Keadaan di mana Nabi Muhammad Saw mendidik para sahabat sejatinya tidaklah sepi dari pengaruh peradaban, budaya, maupun ilmu pengetahuan. Pada masa itu, Jazirah Arab dikelilingi oleh peradaban besar seperti Persia, Romawi, Yunani, dan India. Bahkan, komunitas Yahudi dan Nasrani juga hidup di tengah masyarakat Arab.

Namun, semua itu tidak memengaruhi metode pendidikan Nabi Saw. Beliau tetap menjadikan Al-Qur’an sebagai satu-satunya rujukan dalam membina para sahabat pada masa pembentukan awal generasi Islam.

Pembatasan sumber pendidikan hanya pada Al-Qur’an bertujuan agar jiwa para sahabat benar-benar murni hanya untuk Allah. Dengan itu, mereka tumbuh lurus di atas manhaj (jalan) Ilahi semata. Rasulullah Saw ingin melahirkan generasi yang hatinya murni, akalnya jernih, pemahamannya lurus, perasaannya bersih, dan seluruh pembentukannya bebas dari pengaruh selain Al-Qur’an sebagai manhaj Ilahi.

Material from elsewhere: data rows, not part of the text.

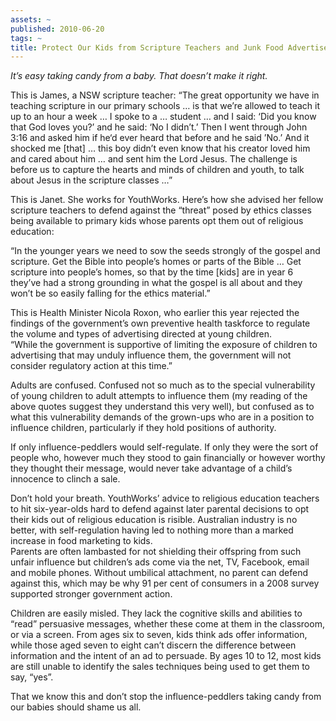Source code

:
 ```yaml
---
assets: ~
published: 2010-06-20
tags: ~
title: Protect Our Kids from Scripture Teachers and Junk Food Advertisers
---
```

*It’s easy taking candy from a baby. That doesn’t make it right.*

This is James, a NSW scripture teacher: “The great opportunity we have
in teaching scripture in our primary schools … is that we’re allowed to
teach it up to an hour a week … I spoke to a … student … and I said:
‘Did you know that God loves you?’ and he said: ‘No I didn’t.’ Then I
went through John 3:16 and asked him if he‘d ever heard that before and
he said ’No.’ And it shocked me [that] … this boy didn’t even know that
his creator loved him and cared about him … and sent him the Lord Jesus.
The challenge is before us to capture the hearts and minds of children
and youth, to talk about Jesus in the scripture classes …”

This is Janet. She works for YouthWorks. Here’s how she advised her
fellow scripture teachers to defend against the “threat” posed by ethics
classes being available to primary kids whose parents opt them out of
religious education:

“In the younger years we need to sow the seeds strongly of the gospel
and scripture. Get the Bible into people’s homes or parts of the Bible …
Get scripture into people’s homes, so that by the time [kids] are in
year 6 they’ve had a strong grounding in what the gospel is all about
and they won’t be so easily falling for the ethics material.”

This is Health Minister Nicola Roxon, who earlier this year rejected the
findings of the government’s own preventive health taskforce to regulate
the volume and types of advertising directed at young children.\
“While the government is supportive of limiting the exposure of children
to advertising that may unduly influence them, the government will not
consider regulatory action at this time.”

Adults are confused. Confused not so much as to the special
vulnerability of young children to adult attempts to influence them (my
reading of the above quotes suggest they understand this very well), but
confused as to what this vulnerability demands of the grown-ups who are
in a position to influence children, particularly if they hold positions
of authority.

If only influence-peddlers would self-regulate. If only they were the
sort of people who, however much they stood to gain financially or
however worthy they thought their message, would never take advantage of
a child’s innocence to clinch a sale.

Don’t hold your breath. YouthWorks’ advice to religious education
teachers to hit six-year-olds hard to defend against later parental
decisions to opt their kids out of religious education is risible.
Australian industry is no better, with self-regulation having led to
nothing more than a marked increase in food marketing to kids.\
Parents are often lambasted for not shielding their offspring from such
unfair influence but children’s ads come via the net, TV, Facebook,
email and mobile phones. Without umbilical attachment, no parent can
defend against this, which may be why 91 per cent of consumers in a 2008
survey supported stronger government action.

Children are easily misled. They lack the cognitive skills and abilities
to “read” persuasive messages, whether these come at them in the
classroom, or via a screen. From ages six to seven, kids think ads offer
information, while those aged seven to eight can’t discern the
difference between information and the intent of an ad to persuade. By
ages 10 to 12, most kids are still unable to identify the sales
techniques being used to get them to say, “yes”.

That we know this and don’t stop the influence-peddlers taking candy
from our babies should shame us all.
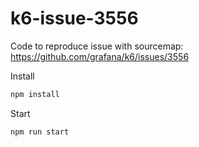 # k6-issue-3556

Code to reproduce issue with sourcemap: https://github.com/grafana/k6/issues/3556

Install

```sh
npm install
```

Start

```sh
npm run start
```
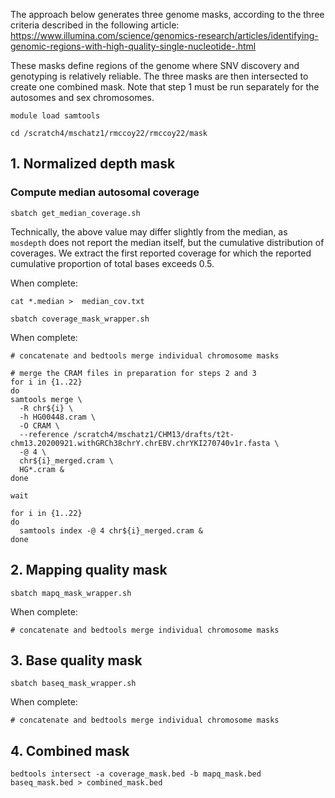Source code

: The approach below generates three genome masks, according to the three criteria described in the following article: https://www.illumina.com/science/genomics-research/articles/identifying-genomic-regions-with-high-quality-single-nucleotide-.html

These masks define regions of the genome where SNV discovery and genotyping is relatively reliable. The three masks are then intersected to create one combined mask. Note that step 1 must be run separately for the autosomes and sex chromosomes.

```
module load samtools

cd /scratch4/mschatz1/rmccoy22/rmccoy22/mask
```

## 1. Normalized depth mask

### Compute median autosomal coverage
```
sbatch get_median_coverage.sh
```
Technically, the above value may differ slightly from the median, as `mosdepth` does not report the median itself, but the cumulative distribution of coverages. We extract the first reported coverage for which the reported cumulative proportion of total bases exceeds 0.5. 

When complete:
```
cat *.median >  median_cov.txt

sbatch coverage_mask_wrapper.sh
```

When complete:
```
# concatenate and bedtools merge individual chromosome masks

# merge the CRAM files in preparation for steps 2 and 3
for i in {1..22}
do
samtools merge \
  -R chr${i} \
  -h HG00448.cram \
  -O CRAM \
  --reference /scratch4/mschatz1/CHM13/drafts/t2t-chm13.20200921.withGRCh38chrY.chrEBV.chrYKI270740v1r.fasta \
  -@ 4 \
  chr${i}_merged.cram \
  HG*.cram &
done

wait

for i in {1..22}
do
  samtools index -@ 4 chr${i}_merged.cram &
done
```

## 2. Mapping quality mask

```
sbatch mapq_mask_wrapper.sh
```
When complete:
```
# concatenate and bedtools merge individual chromosome masks
```


## 3. Base quality mask

```
sbatch baseq_mask_wrapper.sh
```
When complete:
```
# concatenate and bedtools merge individual chromosome masks
```

## 4. Combined mask
```
bedtools intersect -a coverage_mask.bed -b mapq_mask.bed baseq_mask.bed > combined_mask.bed
```
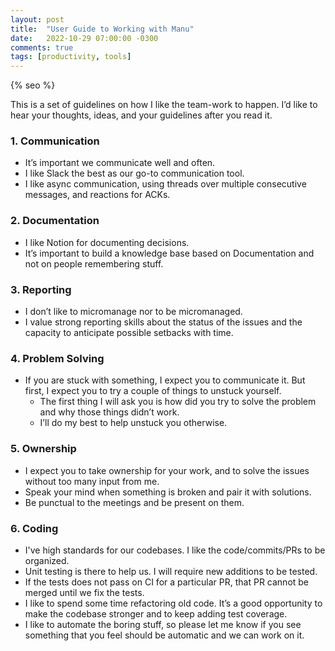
 ```yaml
---
layout: post
title:  "User Guide to Working with Manu"
date:   2022-10-29 07:00:00 -0300
comments: true
tags: [productivity, tools]
---
```


{% seo %}

This is a set of guidelines on how I like the team-work to happen. 
I’d like to hear your thoughts, ideas, and your guidelines after you read it.

### 1. Communication

- It’s important we communicate well and often.
- I like Slack the best as our go-to communication tool.
- I like async communication, using threads over multiple consecutive messages, and reactions for ACKs.

### 2. Documentation

- I like Notion for documenting decisions.
- It’s important to build a knowledge base based on Documentation and not on people remembering stuff.

### 3. Reporting

- I don’t like to micromanage nor to be micromanaged.
- I value strong reporting skills about the status of the issues and the capacity to anticipate possible setbacks with time.

### 4. Problem Solving

- If you are stuck with something, I expect you to communicate it. But first, I expect you to try a couple of things to unstuck yourself.
    - The first thing I will ask you is how did you try to solve the problem and why those things didn’t work.
    - I’ll do my best to help unstuck you otherwise.

### 5. Ownership

- I expect you to take ownership for your work, and to solve the issues without too many input from me.
- Speak your mind when something is broken and pair it with solutions.
- Be punctual to the meetings and be present on them.

### 6. Coding

- I've high standards for our codebases. I like the code/commits/PRs to be organized.
- Unit testing is there to help us. I will require new additions to be tested.
- If the tests does not pass on CI for a particular PR, that PR cannot be merged until we fix the tests.
- I like to spend some time refactoring old code. It’s a good opportunity to make the codebase stronger and to keep adding test coverage.
- I like to automate the boring stuff, so please let me know if you see something that you feel should be automatic and we can work on it.
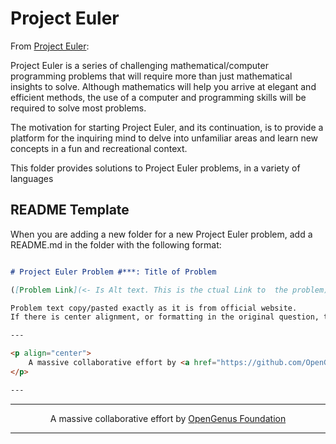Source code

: # Project Euler

From [Project Euler](https://projecteuler.net/):

Project Euler is a series of challenging mathematical/computer programming problems that will require more than just mathematical insights to solve. Although mathematics will help you arrive at elegant and efficient methods, the use of a computer and programming skills will be required to solve most problems.

The motivation for starting Project Euler, and its continuation, is to provide a platform for the inquiring mind to delve into unfamiliar areas and learn new concepts in a fun and recreational context.

This folder provides solutions to Project Euler problems, in a variety of languages

## README Template

When you are adding a new folder for a new Project Euler problem, add a README.md in the folder with the following format:

```Markdown

# Project Euler Problem #***: Title of Problem

([Problem Link](<- Is Alt text. This is the ctual Link to  the problem))

Problem text copy/pasted exactly as it is from official website.
If there is center alignment, or formatting in the original question, then update as equivalent here.

---

<p align="center">
	A massive collaborative effort by <a href="https://github.com/OpenGenus/cosmos">OpenGenus Foundation</a> 
</p>

---


```

---

<p align="center">
	A massive collaborative effort by <a href="https://github.com/OpenGenus/cosmos">OpenGenus Foundation</a> 
</p>

---
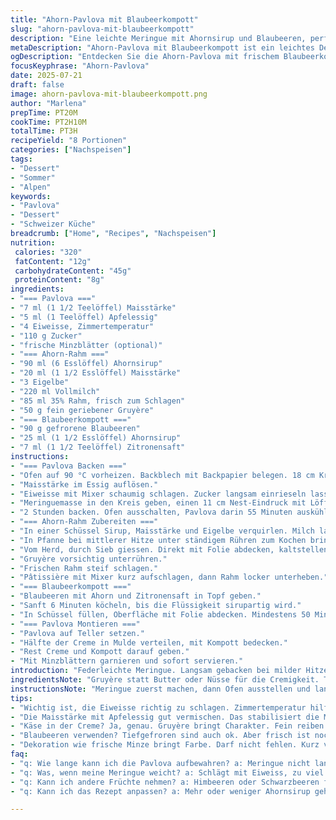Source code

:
 ```yaml
---
title: "Ahorn-Pavlova mit Blaubeerkompott"
slug: "ahorn-pavlova-mit-blaubeerkompott"
description: "Eine leichte Meringue mit Ahornsirup und Blaubeeren, perfekt für eine Sommernacht in den Alpen. Die Meringue wird mit Maisstärke und Apfelessig stabilisiert, gebacken bei niedriger Temperatur und langsam ausgekühlt. Die Creme wird aus Eigelb, Ahorn und Rahm gerührt, dann mit Schlagrahm vermischt. Die Beeren werden kurz eingekocht, süss und leicht säuerlich, mit Zitronensaft und Ahornsirup verfeinert. Ein Hauch von frischer Minze rundet das Ganze ab. Schweizer Käse wie Gruyère oder Appenzeller ersetzt hier Feigen oder Nüsse, sorgt für eine überraschende Note in der Creme. Festlich, aber schlicht, handwerklich gemacht mit Herz und Alpenluft."
metaDescription: "Ahorn-Pavlova mit Blaubeerkompott ist ein leichtes Dessert aus der Alpenküche. Ideal für Sommernächte und aromatische Aromen."
ogDescription: "Entdecken Sie die Ahorn-Pavlova mit frischem Blaubeerkompott. Eine besondere Kombination, perfekt für den Sommergeschmack der Alpen."
focusKeyphrase: "Ahorn-Pavlova"
date: 2025-07-21
draft: false
image: ahorn-pavlova-mit-blaubeerkompott.png
author: "Marlena"
prepTime: PT20M
cookTime: PT2H10M
totalTime: PT3H
recipeYield: "8 Portionen"
categories: ["Nachspeisen"]
tags:
- "Dessert"
- "Sommer"
- "Alpen"
keywords:
- "Pavlova"
- "Dessert"
- "Schweizer Küche"
breadcrumb: ["Home", "Recipes", "Nachspeisen"]
nutrition: 
 calories: "320"
 fatContent: "12g"
 carbohydrateContent: "45g"
 proteinContent: "8g"
ingredients:
- "=== Pavlova ==="
- "7 ml (1 1/2 Teelöffel) Maisstärke"
- "5 ml (1 Teelöffel) Apfelessig"
- "4 Eiweisse, Zimmertemperatur"
- "110 g Zucker"
- "frische Minzblätter (optional)"
- "=== Ahorn-Rahm ==="
- "90 ml (6 Esslöffel) Ahornsirup"
- "20 ml (1 1/2 Esslöffel) Maisstärke"
- "3 Eigelbe"
- "220 ml Vollmilch"
- "85 ml 35% Rahm, frisch zum Schlagen"
- "50 g fein geriebener Gruyère"
- "=== Blaubeerkompott ==="
- "90 g gefrorene Blaubeeren"
- "25 ml (1 1/2 Esslöffel) Ahornsirup"
- "7 ml (1 1/2 Teelöffel) Zitronensaft"
instructions:
- "=== Pavlova Backen ==="
- "Ofen auf 90 °C vorheizen. Backblech mit Backpapier belegen. 18 cm Kreis zeichnen, Papier wenden aufs Blech."
- "Maisstärke im Essig auflösen."
- "Eiweisse mit Mixer schaumig schlagen. Zucker langsam einrieseln lassen, bis steife Spitzen entstehen. Maisstärke-Essig-Mischung unterheben."
- "Meringuemasse in den Kreis geben, einen 11 cm Nest-Eindruck mit Löffel formen. Mit Spachtel aussen straffe Linien nach oben ziehen."
- "2 Stunden backen. Ofen ausschalten, Pavlova darin 55 Minuten auskühlen lassen. Dann ganz auskühlen lassen, nochmals ca. 45 Minuten."
- "=== Ahorn-Rahm Zubereiten ==="
- "In einer Schüssel Sirup, Maisstärke und Eigelbe verquirlen. Milch langsam einrühren."
- "In Pfanne bei mittlerer Hitze unter ständigem Rühren zum Kochen bringen. 40 Sekunden köcheln lassen bis dick."
- "Vom Herd, durch Sieb giessen. Direkt mit Folie abdecken, kaltstellen mindestens 1 1/2 Stunden."
- "Gruyère vorsichtig unterrühren."
- "Frischen Rahm steif schlagen."
- "Pâtissière mit Mixer kurz aufschlagen, dann Rahm locker unterheben."
- "=== Blaubeerkompott ==="
- "Blaubeeren mit Ahorn und Zitronensaft in Topf geben."
- "Sanft 6 Minuten köcheln, bis die Flüssigkeit sirupartig wird."
- "In Schüssel füllen, Oberfläche mit Folie abdecken. Mindestens 50 Minuten kalt stellen."
- "=== Pavlova Montieren ==="
- "Pavlova auf Teller setzen."
- "Hälfte der Creme in Mulde verteilen, mit Kompott bedecken."
- "Rest Creme und Kompott darauf geben."
- "Mit Minzblättern garnieren und sofort servieren."
introduction: "Federleichte Meringue. Langsam gebacken bei milder Hitze, damit die Luft bleibt und die Feuchtigkeit schmilzt. Ahornsirup verleiht leicht karamelligen Geschmack, Blaubeeren bringen herb-frische Säure dazu. Die Creme bekommt Schweizer Charakter durch Gruyère. Ein wenig salzig, mild würzig – gegen die süsse des Ahorns. Alpenwürze im Dessert. Tradition trifft Neu. Die Pavlova knusprig aussen, innen cremig. Blaubeeren haben Saison in den Bergen, hier als Kompott. Es geht ums Spiel von Texturen, Temperaturen. Gekühlte Creme, warme Meringue, frische Minze für Frische. Alles einfach. Kein Schnickschnack. Aromen pur. Schweizer Alpenküche im Sommerlicht. Der Backprozess dauert, braucht Geduld. Aber keine Hektik. Die Köche der Alpen nehmen sich Zeit. Das schmeckt man. Limitierte Zutaten, natürliche Produkte, regional oft höchstverfügbar. So schmeckt der Sommer im Tal. Die Luft klar, das Wasser frisch. Gruyère und Appenzeller bringen das gewisse Etwas. Käse im Dessert? Immer erlaubter in der Alpenküche. Die salzige, tiefe Note – überraschend."
ingredientsNote: "Gruyère statt Butter oder Nüsse für die Cremigkeit. Typisch für die Region, leicht salzig, rund, zartwürzig. Ahornsirup statt einfachem Zucker. Sanfter, bodenständiger. Apfelessig ersetzt weissen Essig. Mild und leicht fruchtig. Blaubeeren frisch am besten, aber tiefgekühlt auch bestens, saisonal meist praktisch. Milch aus dem Tal, Vollmilch für den Gehalt, plus Rahm für die leichte Luftigkeit. Die Maisstärke ist wichtig für die Stabilität des Eischnees und der Creme. Meringue braucht trockene Luft, langer, schonender Backprozess. Papierpapier mit Kreis vorzeichnen damit Pavlova rund und formschön. Minzblätter frisch, bringen Farbe und kühle Frische zur süssen Sahne. Der Käse muss fein gerieben sein, damit er sich gut in die Creme einfügt, ohne zu verklumpen. Ahornsirup vorsichtig dosieren, zu viel macht Süße dominant. Zitronensaft für Balance im Kompott. Keine Manipulation der Textur, alles bleibt offen und echt."
instructionsNote: "Meringue zuerst machen, dann Ofen ausstellen und langsam auskühlen lassen im Ofen, nicht sofort öffnen, sonst reißen Risse. Kompott in kleiner Pfanne sanft einkochen, behutsam rühren. Creme bei mittlerer Hitze unter ständigem Rühren erhitzen, sehr vorsichtig, damit keine Klümpchen entstehen. Nach dem Kochen durch Sieb geben, dann sofort Folie drauf, damit keine Haut entsteht. Anschließend kalt stellen. Die Pavlova sorgfältig formen und Meringue nicht zu feste schlagen, damit die Luft bleibt, aber stabil ist. Gruyère erst ganz am Schluss platzsparend und vorsichtig unterheben. Frisch geschlagener Rahm kommt zum Schluss rein, um Leichtigkeit zu bewahren. Pavlova kurz vor dem Servieren füllen, da sie sonst weich wird. Mit Minze dekorieren, gerade vor dem Servieren. Achtung: Pavlova bricht leicht, vorsichtig umheben. Timing testen, um optimale Texturen zu treffen."
tips:
- "Wichtig ist, die Eiweisse richtig zu schlagen. Zimmertemperatur hilft. Gleichmässig ein rieseln lassen mit Zucker. Stabile Meringue ist entscheidend. Immer langsam beim Backen. Temperatur muss niedrig sein. Ofen öffne besser nicht beizeiten."
- "Die Maisstärke mit Apfelessig gut vermischen. Das stabilisiert die Meringue. Weniger süsse führt zu besserem Geschmack. Ofen ausschalten, dann Meringue langsam abkühlen. Risse entstehen sonst leicht. Geduld ist hier gefragt, alles passiert in Ruhe."
- "Käse in der Creme? Ja, genau. Gruyère bringt Charakter. Fein reiben. Unterheben am Schluss. Fehlende Klebrigkeit. Immer auf die Temperatur achten. Zu heiss könnte Käse bitter machen. Bei der Creme lieber vorsichtiger rühren."
- "Blaubeeren verwenden? Tiefgefroren sind auch ok. Aber frisch ist nochmals besser. Zitronensaft für die Balance, das ist wichtig. Kompott nicht zu lange köcheln. Sirupig, aber nicht flüssig. Geschmack muss harmonisch bleiben."
- "Dekoration wie frische Minze bringt Farbe. Darf nicht fehlen. Kurz vor dem Servieren auf die Pavlova. Meringue kann etwas brechen. Wenn nicht perfekt aussieht, kein Problem. Im Geschmack zählt. Einfachheit ist entscheidend."
faq:
- "q: Wie lange kann ich die Pavlova aufbewahren? a: Meringue nicht lange lagern. Am besten frisch genießen. Zwei bis drei Stunden nach dem Füllen. Danach wird sie weich. Also nur für besondere Anlässe machen."
- "q: Was, wenn meine Meringue weicht? a: Schlägt mit Eiweiss, zu viel Feuchtigkeit. Okay, aber auch Lagerung nach dem Backen ist wichtig. Temperatur und Luftfeuchtigkeit machen viel aus. Achten Sie immer darauf."
- "q: Kann ich andere Früchte nehmen? a: Himbeeren oder Schwarzbeeren funktionieren gut. Geschmacksvariation bringt Frische. Immer mit Zitronensaft mischen. Kompott muss einen gewissen Ausgleich haben."
- "q: Kann ich das Rezept anpassen? a: Mehr oder weniger Ahornsirup geht. Aber die Konsistenz muss stimmen. Fangen Sie klein an. Testen Sie die Balance. Käse kann variieren aber muss gut gewählt sein."

---
```

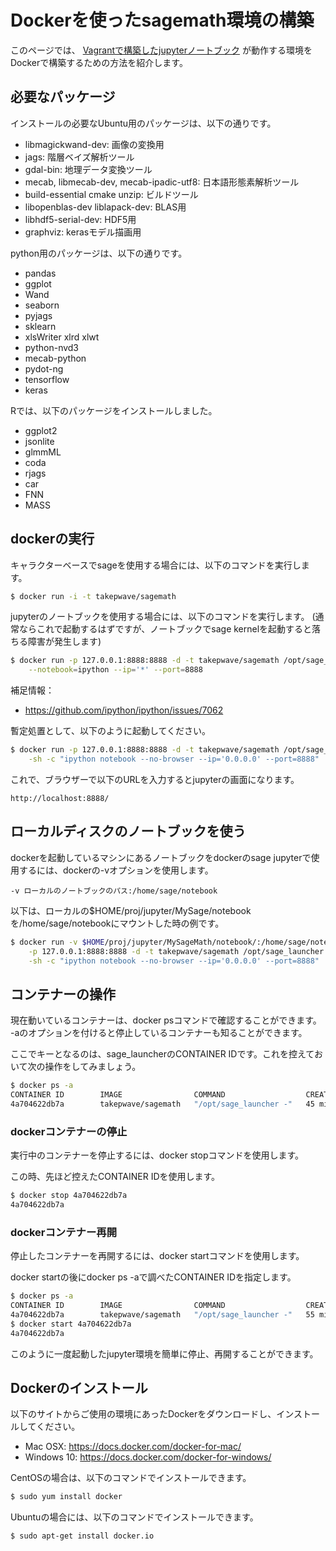 # Dockerを使ったsagemath環境の構築

このページでは、
[Vagrantで構築したjupyterノートブック](https://github.com/take-pwave/notebook)
が動作する環境をDockerで構築するための方法を紹介します。

## 必要なパッケージ
インストールの必要なUbuntu用のパッケージは、以下の通りです。
- libmagickwand-dev: 画像の変換用
- jags: 階層ベイズ解析ツール
- gdal-bin: 地理データ変換ツール
- mecab, libmecab-dev, mecab-ipadic-utf8: 日本語形態素解析ツール
- build-essential cmake unzip: ビルドツール
- libopenblas-dev liblapack-dev: BLAS用
- libhdf5-serial-dev: HDF5用
- graphviz: kerasモデル描画用

python用のパッケージは、以下の通りです。
- pandas
- ggplot
- Wand
- seaborn
- pyjags
- sklearn
- xlsWriter xlrd xlwt
- python-nvd3
- mecab-python
- pydot-ng
- tensorflow
- keras

Rでは、以下のパッケージをインストールしました。
- ggplot2
- jsonlite
- glmmML
- coda
- rjags
- car
- FNN
- MASS

## dockerの実行
キャラクターベースでsageを使用する場合には、以下のコマンドを実行します。
```bash
$ docker run -i -t takepwave/sagemath
```

jupyterのノートブックを使用する場合には、以下のコマンドを実行します。
(通常ならこれで起動するはずですが、ノートブックでsage kernelを起動すると落ちる障害が発生します)

```bash
$ docker run -p 127.0.0.1:8888:8888 -d -t takepwave/sagemath /opt/sage_launcher \
	--notebook=ipython --ip='*' --port=8888
```

補足情報：
- https://github.com/ipython/ipython/issues/7062

暫定処置として、以下のように起動してください。
```bash
$ docker run -p 127.0.0.1:8888:8888 -d -t takepwave/sagemath /opt/sage_launcher \
	-sh -c "ipython notebook --no-browser --ip='0.0.0.0' --port=8888"
```

これで、ブラウザーで以下のURLを入力するとjupyterの画面になります。
```
http://localhost:8888/
```

## ローカルディスクのノートブックを使う
dockerを起動しているマシンにあるノートブックをdockerのsage jupyterで使用するには、dockerの-vオプションを使用します。

```
-v ローカルのノートブックのパス:/home/sage/notebook
```

以下は、ローカルの$HOME/proj/jupyter/MySage/notebookを/home/sage/notebookにマウントした時の例です。

```bash
$ docker run -v $HOME/proj/jupyter/MySageMath/notebook/:/home/sage/notebook \
	-p 127.0.0.1:8888:8888 -d -t takepwave/sagemath /opt/sage_launcher \
	-sh -c "ipython notebook --no-browser --ip='0.0.0.0' --port=8888"
```

## コンテナーの操作
現在動いているコンテナーは、docker psコマンドで確認することができます。
-aのオプションを付けると停止しているコンテナーも知ることができます。

ここでキーとなるのは、sage_launcherのCONTAINER IDです。これを控えておいて次の操作をしてみましょう。

```bash
$ docker ps -a
CONTAINER ID        IMAGE                COMMAND                  CREATED             STATUS              PORTS                      NAMES
4a704622db7a        takepwave/sagemath   "/opt/sage_launcher -"   45 minutes ago      Up 45 minutes       127.0.0.1:8888->8888/tcp   berserk_stonebraker
```

### dockerコンテナーの停止
実行中のコンテナーを停止するには、docker stopコマンドを使用します。

この時、先ほど控えたCONTAINER IDを使用します。

```bash
$ docker stop 4a704622db7a
4a704622db7a
```

### dockerコンテナー再開
停止したコンテナーを再開するには、docker startコマンドを使用します。

docker startの後にdocker ps -aで調べたCONTAINER IDを指定します。

```bash
$ docker ps -a
CONTAINER ID        IMAGE                COMMAND                  CREATED             STATUS                       PORTS               NAMES
4a704622db7a        takepwave/sagemath   "/opt/sage_launcher -"   55 minutes ago      Exited (137) 2 minutes ago 
$ docker start 4a704622db7a
4a704622db7a
```

このように一度起動したjupyter環境を簡単に停止、再開することができます。

## Dockerのインストール
以下のサイトからご使用の環境にあったDockerをダウンロードし、インストールしてください。

- Mac OSX: https://docs.docker.com/docker-for-mac/
- Windows 10: https://docs.docker.com/docker-for-windows/

CentOSの場合は、以下のコマンドでインストールできます。
```bash
$ sudo yum install docker
```

Ubuntuの場合には、以下のコマンドでインストールできます。
```bash
$ sudo apt-get install docker.io
```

Selain Al-Qur’an sebagai sumber utama pendidikan, faktor lain yang menjadikan para sahabat berhasil menjadi generasi Qur’ani yang unik terletak pada cara mereka menerima Al-Qur’an. Mereka tidak membacanya sekadar untuk menambah pengetahuan, memperluas wawasan, atau merasakan keindahan bahasanya. Al-Qur’an bagi mereka bukanlah sekadar koleksi informasi atau hukum yang memperkaya akal semata, melainkan perintah Allah yang harus segera diamalkan dalam kehidupan pribadi, masyarakat, dan peradaban.

Karena itu, para sahabat tidak memperbanyak bacaan dalam satu majelis. Mereka merasa bahwa setiap ayat adalah amanah dan tugas yang menuntut pelaksanaan. Sering kali mereka cukup dengan sepuluh ayat hingga benar-benar menghafal, memahami, dan mengamalkannya. Sikap inilah yang membuka bagi mereka cakrawala pengetahuan dan kenikmatan ruhani dari Al-Qur’an, sesuatu yang tidak mungkin diperoleh jika mereka mendekatinya hanya sebagai bahan penelitian atau kajian teoritis.


Dengan semangat “menerima untuk melaksanakan”, Al-Qur’an melebur ke dalam diri mereka: meringankan beban tugas, memandu amal, membentuk budaya hidup, dan mengubah arah sejarah. Al-Qur’an bagi mereka bukanlah teks yang tinggal di lembaran atau pikiran, tetapi metodologi praktis yang membentuk jiwa dan kehidupan.

Sesungguhnya, harta karun Al-Qur’an hanya terbuka bagi orang yang mendatanginya dengan semangat ini—semangat pengetahuan yang melahirkan tindakan. Sebab, Al-Qur’an diturunkan bukan untuk menjadi buku seni sastra atau catatan sejarah, tetapi sebagai metodologi hidup Ilahi yang murni.

Demikianlah, inilah rahasia mengapa para sahabat Nabi Saw disebut sebagai generasi Qur’ani; sebuah generasi istimewa yang pernah lahir dalam pentas sejarah Islam dan umat manusia, namun tidak pernah terulang kembali sebagai kelompok besar dalam satu masa dan tempat setelah mereka wafat.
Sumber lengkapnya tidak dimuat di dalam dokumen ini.